Entries supplied:
== == ==
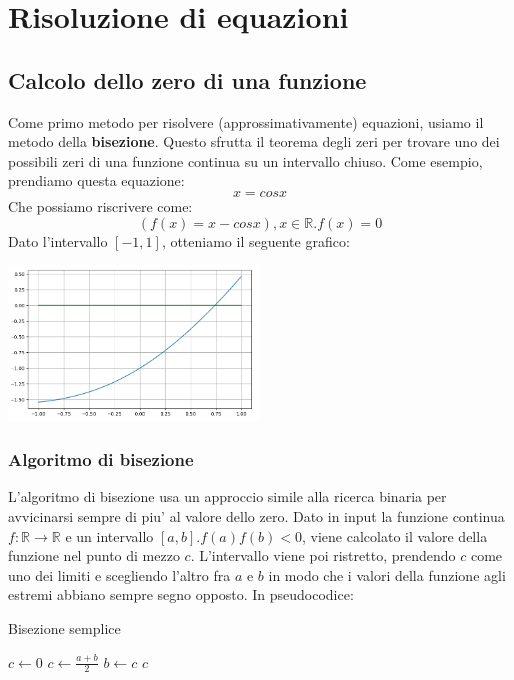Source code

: \documentclass{report}
\begin{document}
\chapter{Risoluzione di equazioni}
\section{Calcolo dello zero di una funzione}
Come primo metodo per risolvere (approssimativamente) equazioni, usiamo il metodo della \textbf{bisezione}. Questo sfrutta il teorema degli zeri per trovare uno dei possibili zeri di una funzione continua su un intervallo chiuso. Come esempio, prendiamo questa equazione:
\[
x = cos x
\]
Che possiamo riscrivere come:
\[
  (f(x) = x-cos x), x \in \mathbb{R}. f(x) = 0
\]
Dato l'intervallo $ [-1, 1] $, otteniamo il seguente grafico:
\begin{center}
  \includegraphics[width=0.5\textwidth]{img/2024-09-23-12-11-58.png}
\end{center}
\subsection{Algoritmo di bisezione}
L'algoritmo di bisezione usa un approccio simile alla ricerca binaria per avvicinarsi sempre di piu' al valore dello zero. Dato in input la funzione continua $ f:\mathbb{R}\to\mathbb{R} $ e un intervallo $ [a,b]. f(a)f(b)<0 $, viene calcolato il valore della funzione nel punto di mezzo $ c $. L'intervallo viene poi ristretto, prendendo $ c $ come uno dei limiti e scegliendo l'altro fra $ a $ e $ b $ in modo che i valori della funzione agli estremi abbiano sempre segno opposto. In pseudocodice:

\begin{algorithm}[H]
\caption{Bisezione semplice}
\SetAlgoLined
\SetNoFillComment
\vspace{3mm}
$c \leftarrow 0$\;
 {
    $ c \gets \frac{a+b}{2} $\;
     {
      $ b \gets c $
    }
}
\Return $ c $
\end{algorithm}
\end{document}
== == ==
What you should do:
An exact copy of the data is required, with the pictures excluded.

Task output:
Source code

: \documentclass{report}
\begin{document}
\chapter{Risoluzione di equazioni}
\section{Calcolo dello zero di una funzione}
Come primo metodo per risolvere (approssimativamente) equazioni, usiamo il metodo della \textbf{bisezione}. Questo sfrutta il teorema degli zeri per trovare uno dei possibili zeri di una funzione continua su un intervallo chiuso. Come esempio, prendiamo questa equazione:
\[
x = cos x
\]
Che possiamo riscrivere come:
\[
  (f(x) = x-cos x), x \in \mathbb{R}. f(x) = 0
\]
Dato l'intervallo $ [-1, 1] $, otteniamo il seguente grafico:
\begin{center}
  \includegraphics[width=0.5\textwidth]{img/2024-09-23-12-11-58.png}
\end{center}
\subsection{Algoritmo di bisezione}
L'algoritmo di bisezione usa un approccio simile alla ricerca binaria per avvicinarsi sempre di piu' al valore dello zero. Dato in input la funzione continua $ f:\mathbb{R}\to\mathbb{R} $ e un intervallo $ [a,b]. f(a)f(b)<0 $, viene calcolato il valore della funzione nel punto di mezzo $ c $. L'intervallo viene poi ristretto, prendendo $ c $ come uno dei limiti e scegliendo l'altro fra $ a $ e $ b $ in modo che i valori della funzione agli estremi abbiano sempre segno opposto. In pseudocodice:

\begin{algorithm}[H]
\caption{Bisezione semplice}
\SetAlgoLined
\SetNoFillComment
\vspace{3mm}
$c \leftarrow 0$\;
 {
    $ c \gets \frac{a+b}{2} $\;
     {
      $ b \gets c $
    }
}
\Return $ c $
\end{algorithm}
\end{document}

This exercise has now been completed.